Things continue to spiral downward over at Cumulus Media, whose stock closed at 29 cents at the end of trading last week. That put the company’s total market capitalization at just $67.8 million dollars, or just 39% of what the HD Radio system sold for two months ago. NASDAQ has threatened to delist CLMS stock next spring unless it can resume consistent trading above $1.
Perhaps a better comparison might be to a direct competitor: see Townsquare Media, one of the second generation of radio consolidators formed in the last half-decade and now the third-largest owner of radio stations in the country (right behind Cumulus). Townsquare owns about 100-150 fewer stations than Cumulus does, has no holdings in network syndication or distribution companies, but it is making acquisitory forays into online platforms/apps and just three months ago purchased a traveling carinval company. Sound familiar? Only on the surface, because Wall Street valued Townsquare at 106 million dollars last Friday ($10.70/share on 9.94 million shares).

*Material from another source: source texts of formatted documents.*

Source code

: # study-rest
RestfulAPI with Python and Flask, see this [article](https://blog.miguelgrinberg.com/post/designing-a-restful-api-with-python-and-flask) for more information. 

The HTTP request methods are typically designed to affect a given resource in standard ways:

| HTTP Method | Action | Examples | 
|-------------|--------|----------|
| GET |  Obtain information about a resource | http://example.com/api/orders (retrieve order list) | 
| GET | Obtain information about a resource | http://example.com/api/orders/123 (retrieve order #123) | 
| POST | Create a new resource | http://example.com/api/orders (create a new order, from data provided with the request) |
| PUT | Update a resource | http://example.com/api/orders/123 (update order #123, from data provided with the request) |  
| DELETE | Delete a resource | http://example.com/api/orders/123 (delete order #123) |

On its third-quarter investors’ conference call last week, Cumulus executives and investors went ’round about the plummeting fortunes of the company and how to reverse the fall. CEO Mary Berner admitted that she’s too new in the CEO job to offer a specific blueprint to turn things around, but she was candid about the challenges they face.

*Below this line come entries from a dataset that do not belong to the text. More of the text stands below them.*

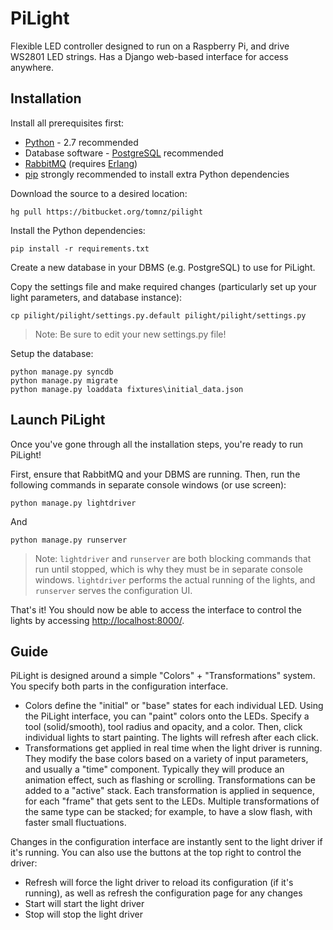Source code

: PiLight
=======

Flexible LED controller designed to run on a Raspberry Pi, and drive WS2801 LED strings. Has a Django web-based interface for access anywhere.


Installation
------------

Install all prerequisites first:

* [Python](http://www.python.org/download/) - 2.7 recommended
* Database software - [PostgreSQL](http://www.postgresql.org/download/) recommended
* [RabbitMQ](http://www.rabbitmq.com/download.html) (requires [Erlang](http://www.erlang.org/download.html))
* [pip](https://pypi.python.org/pypi/pip/) strongly recommended to install extra Python dependencies

Download the source to a desired location:

    hg pull https://bitbucket.org/tomnz/pilight

Install the Python dependencies:

    pip install -r requirements.txt

Create a new database in your DBMS (e.g. PostgreSQL) to use for PiLight.

Copy the settings file and make required changes (particularly set up your light parameters, and database instance):

    cp pilight/pilight/settings.py.default pilight/pilight/settings.py

> Note: Be sure to edit your new settings.py file!

Setup the database:

    python manage.py syncdb
    python manage.py migrate
    python manage.py loaddata fixtures\initial_data.json


Launch PiLight
--------------

Once you've gone through all the installation steps, you're ready to run PiLight!

First, ensure that RabbitMQ and your DBMS are running. Then, run the following commands in separate console windows (or use screen):

    python manage.py lightdriver

And

    python manage.py runserver

> Note: `lightdriver` and `runserver` are both blocking commands that run until stopped, which is why they must be in separate console windows. `lightdriver` performs the actual running of the lights, and `runserver` serves the configuration UI.

That's it! You should now be able to access the interface to control the lights by accessing [http://localhost:8000/](http://localhost:8000/).


Guide
-----

PiLight is designed around a simple "Colors" + "Transformations" system. You specify both parts in the configuration interface.

* Colors define the "initial" or "base" states for each individual LED. Using the PiLight interface, you can "paint" colors onto the LEDs. Specify a tool (solid/smooth), tool radius and opacity, and a color. Then, click individual lights to start painting. The lights will refresh after each click.
* Transformations get applied in real time when the light driver is running. They modify the base colors based on a variety of input parameters, and usually a "time" component. Typically they will produce an animation effect, such as flashing or scrolling. Transformations can be added to a "active" stack. Each transformation is applied in sequence, for each "frame" that gets sent to the LEDs. Multiple transformations of the same type can be stacked; for example, to have a slow flash, with faster small fluctuations.

Changes in the configuration interface are instantly sent to the light driver if it's running. You can also use the buttons at the top right to control the driver:

* Refresh will force the light driver to reload its configuration (if it's running), as well as refresh the configuration page for any changes
* Start will start the light driver
* Stop will stop the light driver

Berner said the company has been hobbled by its acquire-or-die strategy but never spent the time or energies into effectively managing its growth. On the radio side of things, Cumulus finds it difficult to execute an effective advertising sales strategy, much less adequately track existing efforts in any meaningful way. Berner says this is in many respects due to an outdated “command and control” management paradigm which centralized radio programming and sales functions, effectively neutering any chance at harnessing the valuable expertise of its employees that exist at the local market-level.

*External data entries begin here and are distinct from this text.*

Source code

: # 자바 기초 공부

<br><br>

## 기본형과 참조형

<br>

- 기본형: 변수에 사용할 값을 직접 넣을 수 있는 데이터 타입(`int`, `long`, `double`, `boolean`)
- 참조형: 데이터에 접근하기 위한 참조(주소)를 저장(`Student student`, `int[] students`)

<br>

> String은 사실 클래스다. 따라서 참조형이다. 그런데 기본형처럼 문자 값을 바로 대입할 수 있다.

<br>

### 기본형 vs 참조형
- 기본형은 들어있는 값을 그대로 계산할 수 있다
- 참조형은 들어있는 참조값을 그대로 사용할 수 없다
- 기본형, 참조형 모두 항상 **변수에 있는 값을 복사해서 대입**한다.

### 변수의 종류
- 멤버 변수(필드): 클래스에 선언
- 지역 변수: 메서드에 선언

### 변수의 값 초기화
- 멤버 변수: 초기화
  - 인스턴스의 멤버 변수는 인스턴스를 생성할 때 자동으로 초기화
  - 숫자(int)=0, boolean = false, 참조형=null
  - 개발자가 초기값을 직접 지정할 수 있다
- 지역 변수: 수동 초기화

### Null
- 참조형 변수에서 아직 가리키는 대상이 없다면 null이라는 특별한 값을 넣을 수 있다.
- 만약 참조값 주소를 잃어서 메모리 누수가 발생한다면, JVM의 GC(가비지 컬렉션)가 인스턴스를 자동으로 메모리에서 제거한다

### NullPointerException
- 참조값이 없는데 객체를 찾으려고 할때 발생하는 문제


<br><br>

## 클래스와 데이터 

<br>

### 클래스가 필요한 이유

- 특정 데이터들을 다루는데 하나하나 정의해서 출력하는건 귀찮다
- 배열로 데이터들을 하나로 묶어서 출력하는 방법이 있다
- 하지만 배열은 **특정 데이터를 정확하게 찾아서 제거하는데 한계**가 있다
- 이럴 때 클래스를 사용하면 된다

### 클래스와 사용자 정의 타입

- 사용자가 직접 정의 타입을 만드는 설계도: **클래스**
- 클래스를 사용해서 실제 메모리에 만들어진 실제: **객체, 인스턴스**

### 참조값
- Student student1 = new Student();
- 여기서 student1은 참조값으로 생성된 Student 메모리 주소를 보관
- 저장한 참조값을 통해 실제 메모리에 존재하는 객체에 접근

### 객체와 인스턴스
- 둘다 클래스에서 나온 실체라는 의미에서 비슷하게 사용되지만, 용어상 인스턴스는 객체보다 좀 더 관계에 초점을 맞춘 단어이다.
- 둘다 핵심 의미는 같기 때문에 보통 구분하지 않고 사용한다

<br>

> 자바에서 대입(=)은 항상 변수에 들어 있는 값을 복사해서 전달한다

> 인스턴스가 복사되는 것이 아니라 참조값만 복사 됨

How bad has it gotten for Cumulus employees? More than 2,000 people have left the company in the last 18 months — that’s a 48% turnover of its entire staff.
Interestingly, this last quarter’s (negative) earnings also include a $565 million dollar write-down on the value of the assets it purchaed from Citadel and the acquisition of Westwood One; this constitutes a mass devaluation of the radio stations and the network involved in those deals with no hope of making up the purchase-price. Berner also admitted the company lacks a “cohesive digital strategy.”
In closing, Berner observed that “this is a company that has historically over-promised and under-delivered and I won’t do that. As such, I do not have any more detail to offer you today. However, I have committed to the Board of Directors that I would present to them the results of a 60-day review in December and I fully expect to share some of those findings and plans on our fourth quarter call early next year.”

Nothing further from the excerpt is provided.